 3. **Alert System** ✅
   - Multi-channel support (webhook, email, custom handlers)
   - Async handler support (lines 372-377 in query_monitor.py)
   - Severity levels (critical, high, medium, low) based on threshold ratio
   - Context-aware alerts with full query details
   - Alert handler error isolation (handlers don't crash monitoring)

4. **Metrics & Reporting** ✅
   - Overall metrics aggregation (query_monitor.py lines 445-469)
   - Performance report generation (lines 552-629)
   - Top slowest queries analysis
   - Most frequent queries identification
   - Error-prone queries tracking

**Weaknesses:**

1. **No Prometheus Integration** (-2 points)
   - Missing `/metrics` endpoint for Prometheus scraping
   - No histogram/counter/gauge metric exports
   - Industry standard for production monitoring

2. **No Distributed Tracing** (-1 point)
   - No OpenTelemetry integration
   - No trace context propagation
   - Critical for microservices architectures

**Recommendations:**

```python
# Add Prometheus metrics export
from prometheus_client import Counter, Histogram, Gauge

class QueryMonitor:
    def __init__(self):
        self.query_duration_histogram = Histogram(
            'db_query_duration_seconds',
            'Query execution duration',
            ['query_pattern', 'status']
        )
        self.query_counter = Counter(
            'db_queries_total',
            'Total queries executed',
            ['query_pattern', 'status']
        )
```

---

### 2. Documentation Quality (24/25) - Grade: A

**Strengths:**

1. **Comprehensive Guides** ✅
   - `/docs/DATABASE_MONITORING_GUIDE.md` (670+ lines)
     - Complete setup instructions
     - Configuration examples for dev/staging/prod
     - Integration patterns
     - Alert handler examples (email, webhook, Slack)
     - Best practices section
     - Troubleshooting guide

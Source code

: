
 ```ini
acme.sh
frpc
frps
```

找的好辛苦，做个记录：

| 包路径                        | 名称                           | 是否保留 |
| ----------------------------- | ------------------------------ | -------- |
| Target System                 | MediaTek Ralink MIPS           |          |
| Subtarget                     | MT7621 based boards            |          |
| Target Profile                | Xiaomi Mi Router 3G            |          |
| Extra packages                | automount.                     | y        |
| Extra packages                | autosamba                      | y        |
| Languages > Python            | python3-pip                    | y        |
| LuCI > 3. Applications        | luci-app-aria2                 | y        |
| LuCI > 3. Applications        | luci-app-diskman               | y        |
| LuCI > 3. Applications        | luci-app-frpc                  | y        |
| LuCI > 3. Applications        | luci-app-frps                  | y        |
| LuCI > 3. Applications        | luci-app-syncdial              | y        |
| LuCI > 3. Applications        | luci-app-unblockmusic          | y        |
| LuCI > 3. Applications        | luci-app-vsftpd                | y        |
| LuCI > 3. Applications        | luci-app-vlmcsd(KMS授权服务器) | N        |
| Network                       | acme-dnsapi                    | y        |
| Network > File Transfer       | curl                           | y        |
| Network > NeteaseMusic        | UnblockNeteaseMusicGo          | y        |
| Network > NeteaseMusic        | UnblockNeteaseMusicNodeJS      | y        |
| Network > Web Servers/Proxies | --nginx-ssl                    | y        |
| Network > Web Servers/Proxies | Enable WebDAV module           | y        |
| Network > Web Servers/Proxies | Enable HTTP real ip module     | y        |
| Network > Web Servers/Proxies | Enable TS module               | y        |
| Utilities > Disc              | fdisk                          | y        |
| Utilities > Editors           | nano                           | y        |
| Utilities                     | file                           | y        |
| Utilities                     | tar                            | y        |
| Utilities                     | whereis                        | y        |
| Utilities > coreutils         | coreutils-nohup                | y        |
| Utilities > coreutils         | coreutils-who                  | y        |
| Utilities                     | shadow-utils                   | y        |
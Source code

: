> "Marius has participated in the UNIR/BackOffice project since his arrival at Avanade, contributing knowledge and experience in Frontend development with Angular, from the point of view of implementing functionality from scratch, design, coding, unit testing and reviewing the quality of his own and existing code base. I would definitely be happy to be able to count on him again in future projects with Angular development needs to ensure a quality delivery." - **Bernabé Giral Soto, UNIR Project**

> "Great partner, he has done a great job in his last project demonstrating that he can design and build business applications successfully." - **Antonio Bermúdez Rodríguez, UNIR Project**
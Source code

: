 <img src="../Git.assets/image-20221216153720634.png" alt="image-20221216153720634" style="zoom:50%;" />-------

★ ★ ★ ★

> HOW TO COMPLETE THIS TASK
Your answer should consist only of the lines above between the line holding "- Error-prone queries tracking" and the line holding "MT7621 based boards", inclusive, each transcribed exactly.

> REPLY
   - Error-prone queries tracking

**Weaknesses:**

1. **No Prometheus Integration** (-2 points)
   - Missing `/metrics` endpoint for Prometheus scraping
   - No histogram/counter/gauge metric exports
   - Industry standard for production monitoring

2. **No Distributed Tracing** (-1 point)
   - No OpenTelemetry integration
   - No trace context propagation
   - Critical for microservices architectures

**Recommendations:**

```python
# Add Prometheus metrics export
from prometheus_client import Counter, Histogram, Gauge

class QueryMonitor:
    def __init__(self):
        self.query_duration_histogram = Histogram(
            'db_query_duration_seconds',
            'Query execution duration',
            ['query_pattern', 'status']
        )
        self.query_counter = Counter(
            'db_queries_total',
            'Total queries executed',
            ['query_pattern', 'status']
        )
```

---

### 2. Documentation Quality (24/25) - Grade: A

**Strengths:**

1. **Comprehensive Guides** ✅
   - `/docs/DATABASE_MONITORING_GUIDE.md` (670+ lines)
     - Complete setup instructions
     - Configuration examples for dev/staging/prod
     - Integration patterns
     - Alert handler examples (email, webhook, Slack)
     - Best practices section
     - Troubleshooting guide

Source code

:
 ```ini
acme.sh
frpc
frps
```

找的好辛苦，做个记录：

| 包路径                        | 名称                           | 是否保留 |
| ----------------------------- | ------------------------------ | -------- |
| Target System                 | MediaTek Ralink MIPS           |          |
| Subtarget                     | MT7621 based boards            |          |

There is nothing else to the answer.